### Data listing
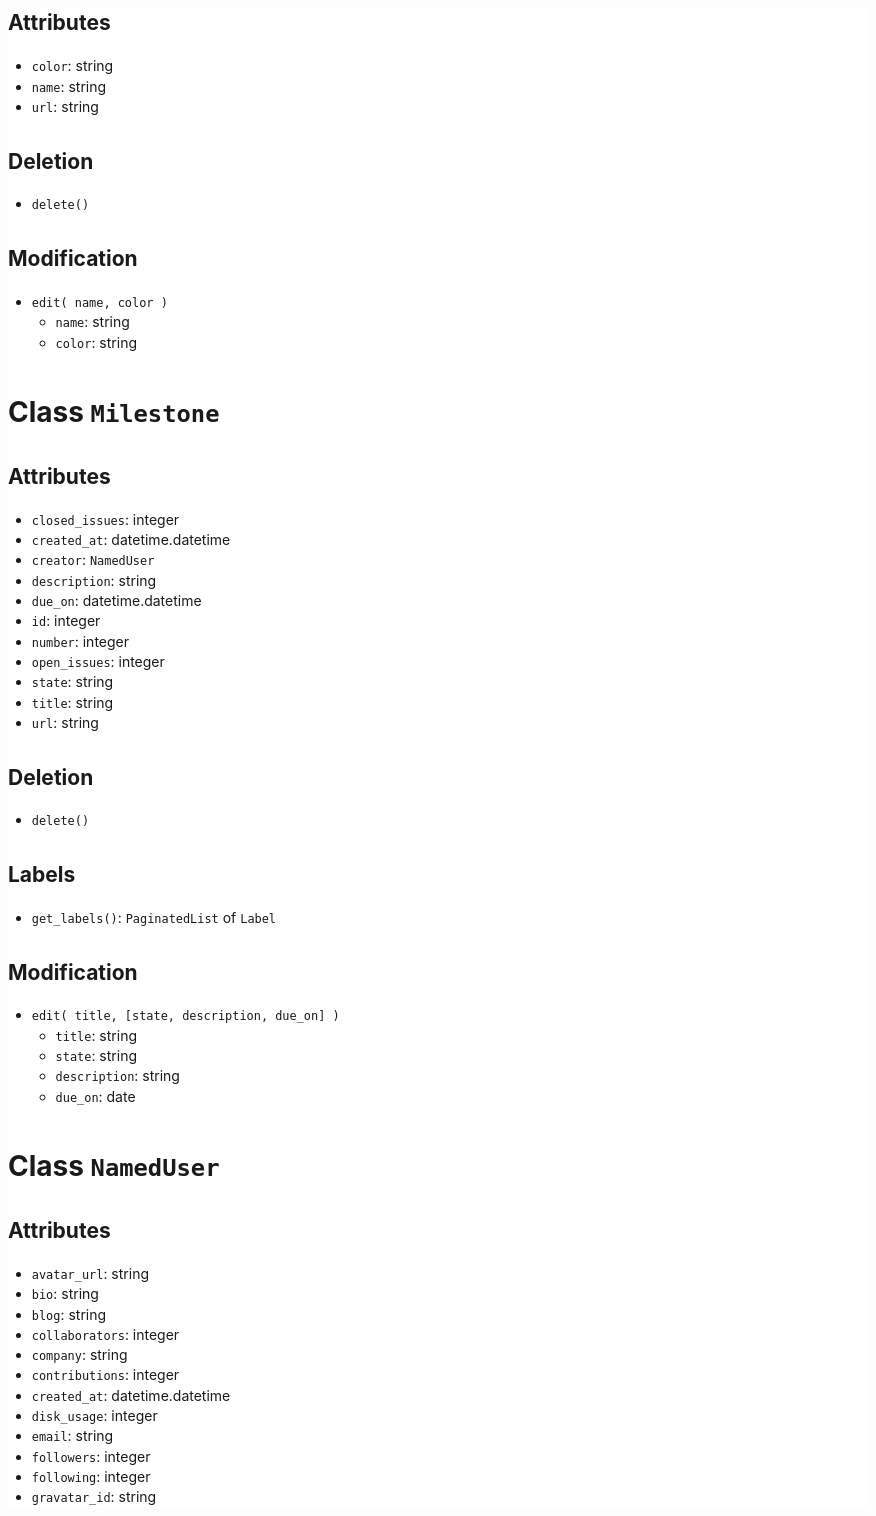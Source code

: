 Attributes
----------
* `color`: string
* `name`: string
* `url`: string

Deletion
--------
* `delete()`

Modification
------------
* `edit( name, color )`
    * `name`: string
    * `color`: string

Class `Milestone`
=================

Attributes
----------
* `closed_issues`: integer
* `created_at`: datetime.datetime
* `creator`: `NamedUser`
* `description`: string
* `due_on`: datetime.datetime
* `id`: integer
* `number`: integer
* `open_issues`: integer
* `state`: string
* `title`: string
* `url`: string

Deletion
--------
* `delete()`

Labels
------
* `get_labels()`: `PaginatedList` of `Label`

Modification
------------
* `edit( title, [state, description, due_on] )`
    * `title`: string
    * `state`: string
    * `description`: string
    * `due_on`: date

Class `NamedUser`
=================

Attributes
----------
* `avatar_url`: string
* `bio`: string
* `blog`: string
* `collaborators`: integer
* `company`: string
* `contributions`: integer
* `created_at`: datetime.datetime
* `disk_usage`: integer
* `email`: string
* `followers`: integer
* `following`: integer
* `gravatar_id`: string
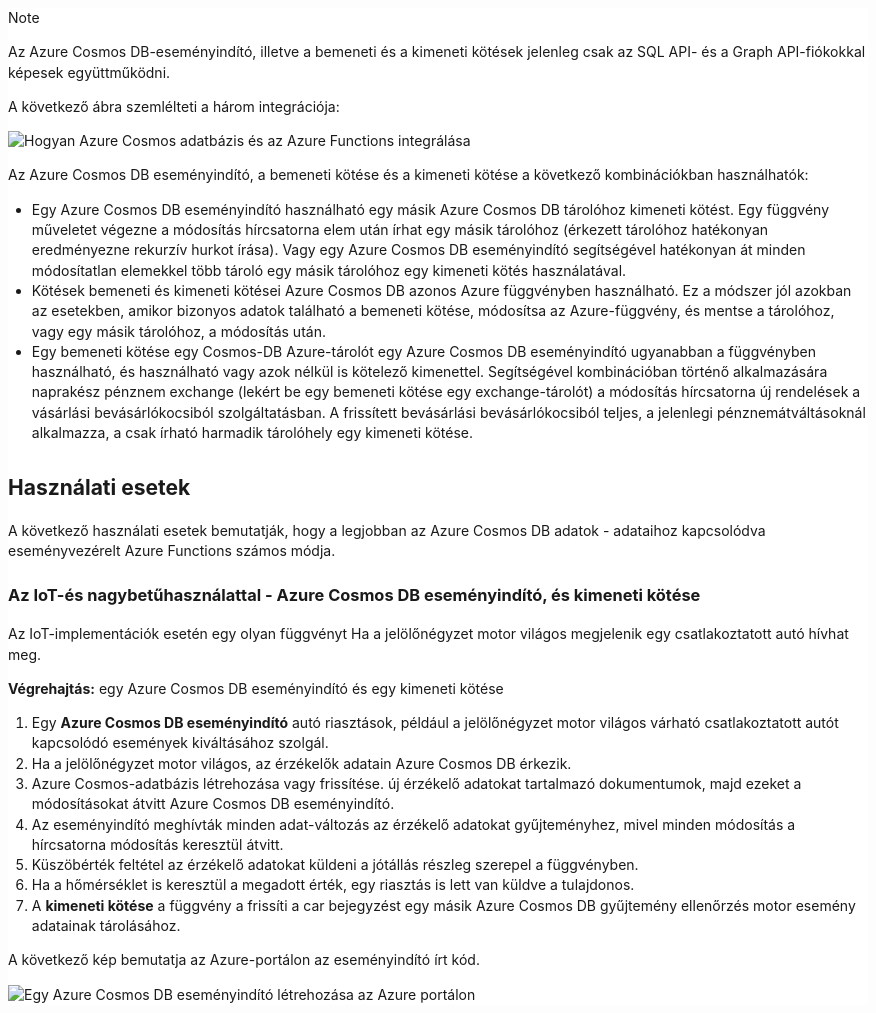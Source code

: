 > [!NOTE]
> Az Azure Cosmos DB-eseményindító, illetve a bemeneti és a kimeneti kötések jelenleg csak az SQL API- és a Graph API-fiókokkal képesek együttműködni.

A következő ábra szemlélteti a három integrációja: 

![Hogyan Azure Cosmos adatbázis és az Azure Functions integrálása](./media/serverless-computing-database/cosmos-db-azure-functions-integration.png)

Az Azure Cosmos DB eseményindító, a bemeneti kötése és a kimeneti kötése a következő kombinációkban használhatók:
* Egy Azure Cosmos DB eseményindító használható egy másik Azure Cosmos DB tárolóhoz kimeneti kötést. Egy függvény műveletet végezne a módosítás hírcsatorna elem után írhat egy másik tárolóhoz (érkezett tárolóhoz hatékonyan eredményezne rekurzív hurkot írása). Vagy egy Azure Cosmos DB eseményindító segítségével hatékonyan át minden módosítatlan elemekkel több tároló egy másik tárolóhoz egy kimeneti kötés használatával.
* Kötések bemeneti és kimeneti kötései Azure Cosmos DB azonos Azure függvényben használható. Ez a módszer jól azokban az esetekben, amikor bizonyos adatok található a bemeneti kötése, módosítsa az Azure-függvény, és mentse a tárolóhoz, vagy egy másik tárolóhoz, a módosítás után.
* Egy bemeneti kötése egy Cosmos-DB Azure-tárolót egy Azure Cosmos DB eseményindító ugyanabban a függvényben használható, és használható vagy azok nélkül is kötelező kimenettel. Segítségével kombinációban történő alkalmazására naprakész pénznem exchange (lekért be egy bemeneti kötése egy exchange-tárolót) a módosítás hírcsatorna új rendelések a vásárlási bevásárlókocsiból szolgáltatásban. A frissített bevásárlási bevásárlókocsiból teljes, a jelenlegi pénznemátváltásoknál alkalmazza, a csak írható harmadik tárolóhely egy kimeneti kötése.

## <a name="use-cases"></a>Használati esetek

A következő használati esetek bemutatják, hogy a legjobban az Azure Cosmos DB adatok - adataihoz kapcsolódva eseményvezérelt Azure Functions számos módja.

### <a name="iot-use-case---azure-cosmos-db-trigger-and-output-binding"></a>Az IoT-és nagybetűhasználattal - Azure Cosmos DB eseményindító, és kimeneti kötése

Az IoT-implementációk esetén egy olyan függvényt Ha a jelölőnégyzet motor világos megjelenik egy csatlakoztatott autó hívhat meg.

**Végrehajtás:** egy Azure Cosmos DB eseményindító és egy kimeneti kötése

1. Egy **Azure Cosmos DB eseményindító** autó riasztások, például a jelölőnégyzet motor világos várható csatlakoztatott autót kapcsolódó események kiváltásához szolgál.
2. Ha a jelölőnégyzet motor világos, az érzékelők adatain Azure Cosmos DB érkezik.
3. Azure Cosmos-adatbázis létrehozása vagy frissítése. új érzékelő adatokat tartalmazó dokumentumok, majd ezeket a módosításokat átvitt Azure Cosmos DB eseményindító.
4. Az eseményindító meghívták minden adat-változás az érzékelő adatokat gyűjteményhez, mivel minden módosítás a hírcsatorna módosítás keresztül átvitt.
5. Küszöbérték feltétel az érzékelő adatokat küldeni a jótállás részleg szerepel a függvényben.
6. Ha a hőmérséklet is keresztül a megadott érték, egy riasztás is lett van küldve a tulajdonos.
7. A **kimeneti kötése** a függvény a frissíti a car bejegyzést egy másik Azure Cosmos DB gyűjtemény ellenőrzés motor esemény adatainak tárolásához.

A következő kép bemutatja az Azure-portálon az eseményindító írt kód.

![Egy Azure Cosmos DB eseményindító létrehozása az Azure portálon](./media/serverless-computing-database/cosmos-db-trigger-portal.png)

### Work instruction
Every line above is to be repeated exactly, but no picture is to appear in the copy.

### Solved problem
Source code

: Attributes
----------
* `color`: string
* `name`: string
* `url`: string

Deletion
--------
* `delete()`

Modification
------------
* `edit( name, color )`
    * `name`: string
    * `color`: string

Class `Milestone`
=================

Attributes
----------
* `closed_issues`: integer
* `created_at`: datetime.datetime
* `creator`: `NamedUser`
* `description`: string
* `due_on`: datetime.datetime
* `id`: integer
* `number`: integer
* `open_issues`: integer
* `state`: string
* `title`: string
* `url`: string

Deletion
--------
* `delete()`

Labels
------
* `get_labels()`: `PaginatedList` of `Label`

Modification
------------
* `edit( title, [state, description, due_on] )`
    * `title`: string
    * `state`: string
    * `description`: string
    * `due_on`: date

Class `NamedUser`
=================

Attributes
----------
* `avatar_url`: string
* `bio`: string
* `blog`: string
* `collaborators`: integer
* `company`: string
* `contributions`: integer
* `created_at`: datetime.datetime
* `disk_usage`: integer
* `email`: string
* `followers`: integer
* `following`: integer
* `gravatar_id`: string
Source code

: > [!NOTE]
> Az Azure Cosmos DB-eseményindító, illetve a bemeneti és a kimeneti kötések jelenleg csak az SQL API- és a Graph API-fiókokkal képesek együttműködni.

A következő ábra szemlélteti a három integrációja: 

![Hogyan Azure Cosmos adatbázis és az Azure Functions integrálása](./media/serverless-computing-database/cosmos-db-azure-functions-integration.png)

Az Azure Cosmos DB eseményindító, a bemeneti kötése és a kimeneti kötése a következő kombinációkban használhatók:
* Egy Azure Cosmos DB eseményindító használható egy másik Azure Cosmos DB tárolóhoz kimeneti kötést. Egy függvény műveletet végezne a módosítás hírcsatorna elem után írhat egy másik tárolóhoz (érkezett tárolóhoz hatékonyan eredményezne rekurzív hurkot írása). Vagy egy Azure Cosmos DB eseményindító segítségével hatékonyan át minden módosítatlan elemekkel több tároló egy másik tárolóhoz egy kimeneti kötés használatával.
* Kötések bemeneti és kimeneti kötései Azure Cosmos DB azonos Azure függvényben használható. Ez a módszer jól azokban az esetekben, amikor bizonyos adatok található a bemeneti kötése, módosítsa az Azure-függvény, és mentse a tárolóhoz, vagy egy másik tárolóhoz, a módosítás után.
* Egy bemeneti kötése egy Cosmos-DB Azure-tárolót egy Azure Cosmos DB eseményindító ugyanabban a függvényben használható, és használható vagy azok nélkül is kötelező kimenettel. Segítségével kombinációban történő alkalmazására naprakész pénznem exchange (lekért be egy bemeneti kötése egy exchange-tárolót) a módosítás hírcsatorna új rendelések a vásárlási bevásárlókocsiból szolgáltatásban. A frissített bevásárlási bevásárlókocsiból teljes, a jelenlegi pénznemátváltásoknál alkalmazza, a csak írható harmadik tárolóhely egy kimeneti kötése.

## <a name="use-cases"></a>Használati esetek

A következő használati esetek bemutatják, hogy a legjobban az Azure Cosmos DB adatok - adataihoz kapcsolódva eseményvezérelt Azure Functions számos módja.

### <a name="iot-use-case---azure-cosmos-db-trigger-and-output-binding"></a>Az IoT-és nagybetűhasználattal - Azure Cosmos DB eseményindító, és kimeneti kötése

Az IoT-implementációk esetén egy olyan függvényt Ha a jelölőnégyzet motor világos megjelenik egy csatlakoztatott autó hívhat meg.

**Végrehajtás:** egy Azure Cosmos DB eseményindító és egy kimeneti kötése

1. Egy **Azure Cosmos DB eseményindító** autó riasztások, például a jelölőnégyzet motor világos várható csatlakoztatott autót kapcsolódó események kiváltásához szolgál.
2. Ha a jelölőnégyzet motor világos, az érzékelők adatain Azure Cosmos DB érkezik.
3. Azure Cosmos-adatbázis létrehozása vagy frissítése. új érzékelő adatokat tartalmazó dokumentumok, majd ezeket a módosításokat átvitt Azure Cosmos DB eseményindító.
4. Az eseményindító meghívták minden adat-változás az érzékelő adatokat gyűjteményhez, mivel minden módosítás a hírcsatorna módosítás keresztül átvitt.
5. Küszöbérték feltétel az érzékelő adatokat küldeni a jótállás részleg szerepel a függvényben.
6. Ha a hőmérséklet is keresztül a megadott érték, egy riasztás is lett van küldve a tulajdonos.
7. A **kimeneti kötése** a függvény a frissíti a car bejegyzést egy másik Azure Cosmos DB gyűjtemény ellenőrzés motor esemény adatainak tárolásához.

A következő kép bemutatja az Azure-portálon az eseményindító írt kód.

![Egy Azure Cosmos DB eseményindító létrehozása az Azure portálon](./media/serverless-computing-database/cosmos-db-trigger-portal.png)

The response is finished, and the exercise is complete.